A mum whose pregnancy caused her to break out in a full body rash has spoken about how she’ll go through it again in order to have another baby.
Laura Guiney, 28, broke out in scarlet welts while she was expecting her baby boy Flynn.
‘It was the most painful feeling, like my skin was burning up. But I want to give Flynn a brother or a sister and I am willing to risk PEP again,’ the brave mum says.

Laura – a pub supervisor from Norfolk, UK, was diagnosed with the rare pre-natal condition polymorphic eruption of pregnancy (PEP) at 20 weeks.
‘I had a very difficult pregnancy and doctors have told me there is a 50 per cent chance of it happening again.
‘But, if it means giving Flynn a little brother or sister, I will happily endure it.’
Having a baby was a struggle from the outset for Laura and her IT worker husband Jack, 28.
Suffering with polycystic ovary syndrome (PCOS) – where hormonal imbalances cause ovarian cysts, making conception difficult – Laura was having fertility treatment, taking Clomid tablets, when she discovered she was pregnant at the end of 2015.
Overjoyed, the couple could not wait to see the 12 week scan, only for Laura to experience a wave of dizziness and collapse backwards on to the bed at the Norfolk and Norwich University Hospital in Norwich.

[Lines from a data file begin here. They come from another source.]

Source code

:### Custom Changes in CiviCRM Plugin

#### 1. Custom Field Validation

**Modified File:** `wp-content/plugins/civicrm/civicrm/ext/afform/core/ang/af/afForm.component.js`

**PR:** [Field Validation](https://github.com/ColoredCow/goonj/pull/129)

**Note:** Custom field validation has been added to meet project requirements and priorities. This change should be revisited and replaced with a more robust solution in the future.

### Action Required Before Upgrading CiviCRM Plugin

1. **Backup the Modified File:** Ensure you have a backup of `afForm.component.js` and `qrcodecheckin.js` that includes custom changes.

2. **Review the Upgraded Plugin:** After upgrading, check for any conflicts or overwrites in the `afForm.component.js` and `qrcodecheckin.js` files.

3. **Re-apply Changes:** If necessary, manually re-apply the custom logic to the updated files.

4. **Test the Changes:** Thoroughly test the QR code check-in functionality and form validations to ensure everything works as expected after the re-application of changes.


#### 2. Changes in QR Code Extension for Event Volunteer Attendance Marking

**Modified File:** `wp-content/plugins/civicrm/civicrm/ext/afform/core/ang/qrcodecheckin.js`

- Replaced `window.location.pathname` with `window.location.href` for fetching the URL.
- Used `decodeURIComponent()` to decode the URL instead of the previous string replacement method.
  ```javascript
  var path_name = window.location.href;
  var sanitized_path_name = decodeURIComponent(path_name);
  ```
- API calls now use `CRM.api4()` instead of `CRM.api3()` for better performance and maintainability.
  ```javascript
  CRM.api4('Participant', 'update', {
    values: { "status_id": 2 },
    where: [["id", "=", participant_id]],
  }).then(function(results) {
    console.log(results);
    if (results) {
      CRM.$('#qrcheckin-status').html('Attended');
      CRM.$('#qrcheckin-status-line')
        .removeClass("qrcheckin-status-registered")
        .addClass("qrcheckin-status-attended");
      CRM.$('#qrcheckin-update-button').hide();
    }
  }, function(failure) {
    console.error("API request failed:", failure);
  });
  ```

When she came to, doctors explained that her blood pressure had plummeted, which was probably caused by stress.
‘They said if I feel dizzy again, I need to lie down, no matter where I was, to protect the baby,’ she explains.
‘So, in the following weeks, I found myself suddenly needing to lie down in the fruit and veg aisle in the supermarket, as a weak feeling came over me. It was embarrassing, but I wanted to look after my baby.’
Then, at 20 weeks, she woke to find an unrelated angry red rash coating her thighs, chest and baby bump.
‘I asked Jack what he thought it was and he looked baffled – suggesting that, maybe, it was a heat rash,’ she explains.
‘It was so painful, though, I knew it was more than that. I couldn’t get comfortable at night and all I wanted to do was scratch and scratch until it was red raw and began to bleed. It felt like I was burning up. And the bigger I got, the worse it became.’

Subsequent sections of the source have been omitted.